Task prompt =>
Output only the lines below from the one containing "192.168.1.177 | 65136" to the one containing "- For the encryption key choose the AWS", exactly as written, both ends kept.

Supplied material =>
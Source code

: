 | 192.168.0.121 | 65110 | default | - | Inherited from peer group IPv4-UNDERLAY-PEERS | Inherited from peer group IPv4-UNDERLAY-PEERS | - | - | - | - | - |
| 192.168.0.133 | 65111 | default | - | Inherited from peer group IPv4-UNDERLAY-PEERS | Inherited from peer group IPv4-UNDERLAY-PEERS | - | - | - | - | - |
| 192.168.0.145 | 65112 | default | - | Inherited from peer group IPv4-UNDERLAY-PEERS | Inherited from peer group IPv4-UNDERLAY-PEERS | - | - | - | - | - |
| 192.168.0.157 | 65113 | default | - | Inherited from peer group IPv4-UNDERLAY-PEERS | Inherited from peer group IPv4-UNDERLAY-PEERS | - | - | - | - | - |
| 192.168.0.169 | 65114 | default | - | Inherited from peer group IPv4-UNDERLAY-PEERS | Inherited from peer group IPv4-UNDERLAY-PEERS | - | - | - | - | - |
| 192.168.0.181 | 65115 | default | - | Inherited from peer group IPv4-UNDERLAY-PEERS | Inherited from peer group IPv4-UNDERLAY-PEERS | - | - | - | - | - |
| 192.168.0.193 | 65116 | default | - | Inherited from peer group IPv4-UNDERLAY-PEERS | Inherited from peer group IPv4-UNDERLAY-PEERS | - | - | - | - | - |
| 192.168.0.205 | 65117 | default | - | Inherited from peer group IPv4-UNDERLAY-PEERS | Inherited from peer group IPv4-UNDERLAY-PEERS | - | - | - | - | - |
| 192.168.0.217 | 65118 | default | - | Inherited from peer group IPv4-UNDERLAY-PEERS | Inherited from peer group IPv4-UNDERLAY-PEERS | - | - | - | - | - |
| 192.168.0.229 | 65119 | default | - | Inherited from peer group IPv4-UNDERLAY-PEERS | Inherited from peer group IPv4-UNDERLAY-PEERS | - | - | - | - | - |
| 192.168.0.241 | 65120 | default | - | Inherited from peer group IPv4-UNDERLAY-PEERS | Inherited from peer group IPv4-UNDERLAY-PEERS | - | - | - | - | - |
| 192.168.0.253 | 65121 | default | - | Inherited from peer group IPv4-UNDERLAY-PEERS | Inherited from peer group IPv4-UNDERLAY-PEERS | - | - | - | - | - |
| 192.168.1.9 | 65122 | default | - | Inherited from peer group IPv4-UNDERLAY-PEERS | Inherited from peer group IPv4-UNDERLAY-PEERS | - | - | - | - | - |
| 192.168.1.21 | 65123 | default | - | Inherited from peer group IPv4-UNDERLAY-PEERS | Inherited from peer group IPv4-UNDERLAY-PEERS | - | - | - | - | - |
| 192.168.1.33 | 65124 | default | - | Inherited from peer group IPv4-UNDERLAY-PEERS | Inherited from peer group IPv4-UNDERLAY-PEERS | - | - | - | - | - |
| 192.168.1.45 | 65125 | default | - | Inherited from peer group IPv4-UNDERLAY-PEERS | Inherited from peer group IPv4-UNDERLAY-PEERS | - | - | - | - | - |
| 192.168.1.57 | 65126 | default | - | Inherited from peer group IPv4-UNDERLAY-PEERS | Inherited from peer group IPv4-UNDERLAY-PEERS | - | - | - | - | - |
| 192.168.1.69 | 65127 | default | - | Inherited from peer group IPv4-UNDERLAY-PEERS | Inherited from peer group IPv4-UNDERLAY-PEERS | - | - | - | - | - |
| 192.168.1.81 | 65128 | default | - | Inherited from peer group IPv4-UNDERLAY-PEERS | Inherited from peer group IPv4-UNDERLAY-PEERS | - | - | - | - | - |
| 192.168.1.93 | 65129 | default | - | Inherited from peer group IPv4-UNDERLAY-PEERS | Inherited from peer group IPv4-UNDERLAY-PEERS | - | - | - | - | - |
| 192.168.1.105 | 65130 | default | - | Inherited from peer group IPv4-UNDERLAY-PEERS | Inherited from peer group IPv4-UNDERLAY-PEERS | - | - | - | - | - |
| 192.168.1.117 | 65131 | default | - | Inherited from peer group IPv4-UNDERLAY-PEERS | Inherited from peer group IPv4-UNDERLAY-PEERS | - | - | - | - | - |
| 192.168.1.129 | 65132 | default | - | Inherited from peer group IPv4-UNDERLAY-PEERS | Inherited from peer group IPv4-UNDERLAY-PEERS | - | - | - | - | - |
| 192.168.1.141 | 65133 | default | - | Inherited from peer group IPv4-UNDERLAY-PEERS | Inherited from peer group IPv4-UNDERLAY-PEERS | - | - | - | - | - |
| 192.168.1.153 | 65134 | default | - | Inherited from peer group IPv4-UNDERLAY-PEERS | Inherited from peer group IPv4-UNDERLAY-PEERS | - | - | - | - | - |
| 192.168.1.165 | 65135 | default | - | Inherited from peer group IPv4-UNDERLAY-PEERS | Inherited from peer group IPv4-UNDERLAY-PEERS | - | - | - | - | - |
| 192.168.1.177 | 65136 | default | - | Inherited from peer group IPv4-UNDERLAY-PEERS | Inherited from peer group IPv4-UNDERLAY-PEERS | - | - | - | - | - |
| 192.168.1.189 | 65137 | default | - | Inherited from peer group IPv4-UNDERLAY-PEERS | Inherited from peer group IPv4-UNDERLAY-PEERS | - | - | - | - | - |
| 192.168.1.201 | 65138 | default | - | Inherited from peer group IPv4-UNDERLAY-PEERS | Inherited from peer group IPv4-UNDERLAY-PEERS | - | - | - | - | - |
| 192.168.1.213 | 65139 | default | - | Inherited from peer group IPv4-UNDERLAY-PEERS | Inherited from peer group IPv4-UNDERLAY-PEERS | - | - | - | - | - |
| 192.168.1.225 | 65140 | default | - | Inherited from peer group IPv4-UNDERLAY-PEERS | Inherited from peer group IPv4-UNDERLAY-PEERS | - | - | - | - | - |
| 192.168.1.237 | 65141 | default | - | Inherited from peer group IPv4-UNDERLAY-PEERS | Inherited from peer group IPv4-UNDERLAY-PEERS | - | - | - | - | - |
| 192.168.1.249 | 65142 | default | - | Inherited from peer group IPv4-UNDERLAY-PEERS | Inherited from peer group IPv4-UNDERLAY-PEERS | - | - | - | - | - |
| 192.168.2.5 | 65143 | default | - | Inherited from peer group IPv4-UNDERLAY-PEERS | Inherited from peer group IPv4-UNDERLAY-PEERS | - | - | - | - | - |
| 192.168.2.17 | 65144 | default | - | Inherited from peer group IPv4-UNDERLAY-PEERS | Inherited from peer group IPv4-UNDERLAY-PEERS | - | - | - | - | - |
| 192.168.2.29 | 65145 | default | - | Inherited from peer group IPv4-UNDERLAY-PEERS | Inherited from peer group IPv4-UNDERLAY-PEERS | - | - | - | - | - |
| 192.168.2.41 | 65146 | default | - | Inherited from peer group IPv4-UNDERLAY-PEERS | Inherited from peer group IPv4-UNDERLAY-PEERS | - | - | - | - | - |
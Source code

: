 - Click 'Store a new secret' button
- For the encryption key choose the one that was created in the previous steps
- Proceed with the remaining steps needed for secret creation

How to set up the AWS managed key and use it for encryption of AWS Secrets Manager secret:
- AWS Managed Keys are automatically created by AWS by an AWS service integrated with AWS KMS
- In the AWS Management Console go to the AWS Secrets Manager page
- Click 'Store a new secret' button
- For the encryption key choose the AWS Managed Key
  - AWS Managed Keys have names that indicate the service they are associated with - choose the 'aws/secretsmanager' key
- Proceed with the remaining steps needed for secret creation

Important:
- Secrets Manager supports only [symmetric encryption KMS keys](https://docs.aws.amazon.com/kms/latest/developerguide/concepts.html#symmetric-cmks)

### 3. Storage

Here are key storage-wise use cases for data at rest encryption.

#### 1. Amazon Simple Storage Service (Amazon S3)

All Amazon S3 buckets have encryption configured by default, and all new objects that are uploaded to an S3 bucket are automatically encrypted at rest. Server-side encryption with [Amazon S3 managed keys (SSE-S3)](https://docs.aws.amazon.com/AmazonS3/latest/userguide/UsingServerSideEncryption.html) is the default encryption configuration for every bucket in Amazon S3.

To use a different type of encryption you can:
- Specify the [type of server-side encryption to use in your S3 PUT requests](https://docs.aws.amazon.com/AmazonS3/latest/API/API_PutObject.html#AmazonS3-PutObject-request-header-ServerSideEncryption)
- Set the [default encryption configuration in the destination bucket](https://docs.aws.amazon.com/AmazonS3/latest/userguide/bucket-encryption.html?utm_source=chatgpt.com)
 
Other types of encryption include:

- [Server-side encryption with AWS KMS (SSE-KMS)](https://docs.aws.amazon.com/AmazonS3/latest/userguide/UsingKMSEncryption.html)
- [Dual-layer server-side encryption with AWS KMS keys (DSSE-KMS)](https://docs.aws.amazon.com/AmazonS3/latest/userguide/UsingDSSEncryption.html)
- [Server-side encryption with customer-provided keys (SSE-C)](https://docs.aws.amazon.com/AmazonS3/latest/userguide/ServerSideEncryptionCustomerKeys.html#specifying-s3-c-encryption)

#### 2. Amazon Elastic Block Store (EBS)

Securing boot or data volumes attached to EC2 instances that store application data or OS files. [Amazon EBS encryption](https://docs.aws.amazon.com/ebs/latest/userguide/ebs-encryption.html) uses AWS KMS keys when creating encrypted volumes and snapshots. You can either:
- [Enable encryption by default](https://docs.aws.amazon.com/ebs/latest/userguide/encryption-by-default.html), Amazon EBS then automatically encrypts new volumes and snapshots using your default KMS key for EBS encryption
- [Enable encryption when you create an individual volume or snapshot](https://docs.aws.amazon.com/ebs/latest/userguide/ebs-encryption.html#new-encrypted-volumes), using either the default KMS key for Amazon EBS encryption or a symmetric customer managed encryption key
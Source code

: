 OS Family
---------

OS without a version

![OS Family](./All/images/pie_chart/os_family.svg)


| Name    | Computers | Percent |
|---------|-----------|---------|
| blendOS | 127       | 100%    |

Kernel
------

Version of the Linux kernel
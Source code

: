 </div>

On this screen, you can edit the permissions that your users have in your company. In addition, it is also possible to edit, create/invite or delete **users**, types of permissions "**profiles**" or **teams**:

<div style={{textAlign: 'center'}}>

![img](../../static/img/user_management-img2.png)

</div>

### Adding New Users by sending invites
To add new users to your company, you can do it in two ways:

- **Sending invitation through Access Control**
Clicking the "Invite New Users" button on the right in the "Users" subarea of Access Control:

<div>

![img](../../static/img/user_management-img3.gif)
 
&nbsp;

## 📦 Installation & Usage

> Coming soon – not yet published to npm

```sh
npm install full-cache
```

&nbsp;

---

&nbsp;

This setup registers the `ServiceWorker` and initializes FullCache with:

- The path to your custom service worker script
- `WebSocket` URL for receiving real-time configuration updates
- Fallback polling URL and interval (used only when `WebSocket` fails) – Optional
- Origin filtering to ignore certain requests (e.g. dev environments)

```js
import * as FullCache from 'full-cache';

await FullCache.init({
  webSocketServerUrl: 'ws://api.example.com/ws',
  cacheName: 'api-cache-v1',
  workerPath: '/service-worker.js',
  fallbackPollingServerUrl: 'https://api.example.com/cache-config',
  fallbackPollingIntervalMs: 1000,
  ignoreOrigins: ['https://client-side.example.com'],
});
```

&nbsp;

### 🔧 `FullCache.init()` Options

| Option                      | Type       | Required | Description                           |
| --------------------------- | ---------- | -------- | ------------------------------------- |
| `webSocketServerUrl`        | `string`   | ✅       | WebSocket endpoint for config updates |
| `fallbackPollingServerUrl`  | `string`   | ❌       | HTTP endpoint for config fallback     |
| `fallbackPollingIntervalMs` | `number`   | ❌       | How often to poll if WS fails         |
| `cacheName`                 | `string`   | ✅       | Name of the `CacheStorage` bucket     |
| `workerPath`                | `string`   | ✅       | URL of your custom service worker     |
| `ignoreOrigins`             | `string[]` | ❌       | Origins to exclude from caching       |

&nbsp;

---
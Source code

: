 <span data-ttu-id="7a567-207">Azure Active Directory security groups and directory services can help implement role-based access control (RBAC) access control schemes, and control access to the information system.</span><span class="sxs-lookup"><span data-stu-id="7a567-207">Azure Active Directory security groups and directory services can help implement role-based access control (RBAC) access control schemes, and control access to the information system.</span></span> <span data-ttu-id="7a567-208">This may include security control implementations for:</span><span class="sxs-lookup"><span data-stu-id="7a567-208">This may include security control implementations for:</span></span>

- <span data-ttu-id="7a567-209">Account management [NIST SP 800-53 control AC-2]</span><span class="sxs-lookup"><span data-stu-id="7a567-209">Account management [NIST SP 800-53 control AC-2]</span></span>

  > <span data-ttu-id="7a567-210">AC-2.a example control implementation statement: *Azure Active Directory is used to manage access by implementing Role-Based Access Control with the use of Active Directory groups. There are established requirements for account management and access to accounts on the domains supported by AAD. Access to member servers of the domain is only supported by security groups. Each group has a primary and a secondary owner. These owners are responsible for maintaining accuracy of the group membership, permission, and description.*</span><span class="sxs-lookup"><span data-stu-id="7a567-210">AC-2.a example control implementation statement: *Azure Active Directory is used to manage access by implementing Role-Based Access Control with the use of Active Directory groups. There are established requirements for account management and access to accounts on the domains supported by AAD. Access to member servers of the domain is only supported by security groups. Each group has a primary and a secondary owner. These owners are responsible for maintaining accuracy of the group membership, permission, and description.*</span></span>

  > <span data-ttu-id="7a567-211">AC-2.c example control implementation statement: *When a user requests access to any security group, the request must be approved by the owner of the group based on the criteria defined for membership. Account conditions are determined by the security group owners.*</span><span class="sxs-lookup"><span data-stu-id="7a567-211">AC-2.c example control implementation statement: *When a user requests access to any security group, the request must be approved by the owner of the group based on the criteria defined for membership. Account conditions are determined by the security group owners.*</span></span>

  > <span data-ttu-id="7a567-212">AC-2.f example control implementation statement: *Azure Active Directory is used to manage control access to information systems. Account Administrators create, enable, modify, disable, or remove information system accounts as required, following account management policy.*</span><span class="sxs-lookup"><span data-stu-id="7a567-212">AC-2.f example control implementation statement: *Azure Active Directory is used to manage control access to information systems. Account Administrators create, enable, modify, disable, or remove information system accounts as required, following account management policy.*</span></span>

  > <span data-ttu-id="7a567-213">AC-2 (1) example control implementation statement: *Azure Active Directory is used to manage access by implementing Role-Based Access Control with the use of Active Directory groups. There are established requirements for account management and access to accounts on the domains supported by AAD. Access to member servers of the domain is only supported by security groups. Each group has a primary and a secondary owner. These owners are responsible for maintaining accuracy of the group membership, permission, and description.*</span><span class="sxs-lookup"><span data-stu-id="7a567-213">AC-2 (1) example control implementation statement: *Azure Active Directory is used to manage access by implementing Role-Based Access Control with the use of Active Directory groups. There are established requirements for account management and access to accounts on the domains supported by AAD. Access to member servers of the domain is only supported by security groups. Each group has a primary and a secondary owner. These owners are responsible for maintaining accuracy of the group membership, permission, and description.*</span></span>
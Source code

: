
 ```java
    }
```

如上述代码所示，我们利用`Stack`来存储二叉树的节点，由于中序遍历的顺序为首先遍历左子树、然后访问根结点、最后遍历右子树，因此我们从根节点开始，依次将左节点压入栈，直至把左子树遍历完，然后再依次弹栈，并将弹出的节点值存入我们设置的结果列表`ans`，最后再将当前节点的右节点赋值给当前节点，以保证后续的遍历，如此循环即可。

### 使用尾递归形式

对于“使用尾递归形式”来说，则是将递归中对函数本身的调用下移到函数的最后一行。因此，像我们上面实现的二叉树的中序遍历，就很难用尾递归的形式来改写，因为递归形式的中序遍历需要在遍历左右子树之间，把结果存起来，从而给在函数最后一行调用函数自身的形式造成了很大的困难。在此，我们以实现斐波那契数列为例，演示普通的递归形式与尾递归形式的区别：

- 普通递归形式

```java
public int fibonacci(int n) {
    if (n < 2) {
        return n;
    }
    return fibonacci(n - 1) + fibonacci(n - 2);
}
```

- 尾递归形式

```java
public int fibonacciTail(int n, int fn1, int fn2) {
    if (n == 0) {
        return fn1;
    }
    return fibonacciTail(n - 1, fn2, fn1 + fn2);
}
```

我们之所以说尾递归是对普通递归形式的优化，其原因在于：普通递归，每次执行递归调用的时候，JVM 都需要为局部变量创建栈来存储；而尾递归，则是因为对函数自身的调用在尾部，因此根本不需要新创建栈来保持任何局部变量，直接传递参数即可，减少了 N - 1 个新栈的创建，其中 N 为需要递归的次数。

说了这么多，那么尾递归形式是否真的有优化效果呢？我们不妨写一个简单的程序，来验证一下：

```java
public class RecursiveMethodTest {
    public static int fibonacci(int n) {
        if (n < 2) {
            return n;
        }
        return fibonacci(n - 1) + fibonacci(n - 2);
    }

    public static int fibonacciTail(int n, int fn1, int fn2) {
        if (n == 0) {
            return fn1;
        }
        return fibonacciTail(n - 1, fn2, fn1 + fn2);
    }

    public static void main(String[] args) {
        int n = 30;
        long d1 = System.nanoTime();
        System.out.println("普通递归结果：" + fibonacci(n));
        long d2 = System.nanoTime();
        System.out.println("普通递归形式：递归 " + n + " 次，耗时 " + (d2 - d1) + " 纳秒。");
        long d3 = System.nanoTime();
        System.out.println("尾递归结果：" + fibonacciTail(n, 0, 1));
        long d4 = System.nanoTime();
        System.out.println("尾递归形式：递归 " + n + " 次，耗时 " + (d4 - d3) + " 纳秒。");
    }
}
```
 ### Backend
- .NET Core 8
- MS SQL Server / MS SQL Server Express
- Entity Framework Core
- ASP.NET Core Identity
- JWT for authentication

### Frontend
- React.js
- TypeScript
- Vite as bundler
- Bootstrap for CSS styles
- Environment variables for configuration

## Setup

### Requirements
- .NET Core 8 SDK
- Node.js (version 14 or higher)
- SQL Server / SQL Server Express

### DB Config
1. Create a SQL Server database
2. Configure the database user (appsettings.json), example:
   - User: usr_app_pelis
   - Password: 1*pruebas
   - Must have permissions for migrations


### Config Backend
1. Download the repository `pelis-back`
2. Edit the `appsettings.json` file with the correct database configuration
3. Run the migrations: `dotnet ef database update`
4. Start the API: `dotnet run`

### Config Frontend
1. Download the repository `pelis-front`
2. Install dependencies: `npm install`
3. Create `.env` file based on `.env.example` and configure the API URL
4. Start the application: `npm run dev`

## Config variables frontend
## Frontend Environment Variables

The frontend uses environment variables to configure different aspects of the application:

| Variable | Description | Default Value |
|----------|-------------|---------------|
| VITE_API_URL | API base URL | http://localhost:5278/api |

Response area =>
| 192.168.1.177 | 65136 | default | - | Inherited from peer group IPv4-UNDERLAY-PEERS | Inherited from peer group IPv4-UNDERLAY-PEERS | - | - | - | - | - |
| 192.168.1.189 | 65137 | default | - | Inherited from peer group IPv4-UNDERLAY-PEERS | Inherited from peer group IPv4-UNDERLAY-PEERS | - | - | - | - | - |
| 192.168.1.201 | 65138 | default | - | Inherited from peer group IPv4-UNDERLAY-PEERS | Inherited from peer group IPv4-UNDERLAY-PEERS | - | - | - | - | - |
| 192.168.1.213 | 65139 | default | - | Inherited from peer group IPv4-UNDERLAY-PEERS | Inherited from peer group IPv4-UNDERLAY-PEERS | - | - | - | - | - |
| 192.168.1.225 | 65140 | default | - | Inherited from peer group IPv4-UNDERLAY-PEERS | Inherited from peer group IPv4-UNDERLAY-PEERS | - | - | - | - | - |
| 192.168.1.237 | 65141 | default | - | Inherited from peer group IPv4-UNDERLAY-PEERS | Inherited from peer group IPv4-UNDERLAY-PEERS | - | - | - | - | - |
| 192.168.1.249 | 65142 | default | - | Inherited from peer group IPv4-UNDERLAY-PEERS | Inherited from peer group IPv4-UNDERLAY-PEERS | - | - | - | - | - |
| 192.168.2.5 | 65143 | default | - | Inherited from peer group IPv4-UNDERLAY-PEERS | Inherited from peer group IPv4-UNDERLAY-PEERS | - | - | - | - | - |
| 192.168.2.17 | 65144 | default | - | Inherited from peer group IPv4-UNDERLAY-PEERS | Inherited from peer group IPv4-UNDERLAY-PEERS | - | - | - | - | - |
| 192.168.2.29 | 65145 | default | - | Inherited from peer group IPv4-UNDERLAY-PEERS | Inherited from peer group IPv4-UNDERLAY-PEERS | - | - | - | - | - |
| 192.168.2.41 | 65146 | default | - | Inherited from peer group IPv4-UNDERLAY-PEERS | Inherited from peer group IPv4-UNDERLAY-PEERS | - | - | - | - | - |
Source code

: - Click 'Store a new secret' button
- For the encryption key choose the one that was created in the previous steps
- Proceed with the remaining steps needed for secret creation

How to set up the AWS managed key and use it for encryption of AWS Secrets Manager secret:
- AWS Managed Keys are automatically created by AWS by an AWS service integrated with AWS KMS
- In the AWS Management Console go to the AWS Secrets Manager page
- Click 'Store a new secret' button
- For the encryption key choose the AWS Managed Key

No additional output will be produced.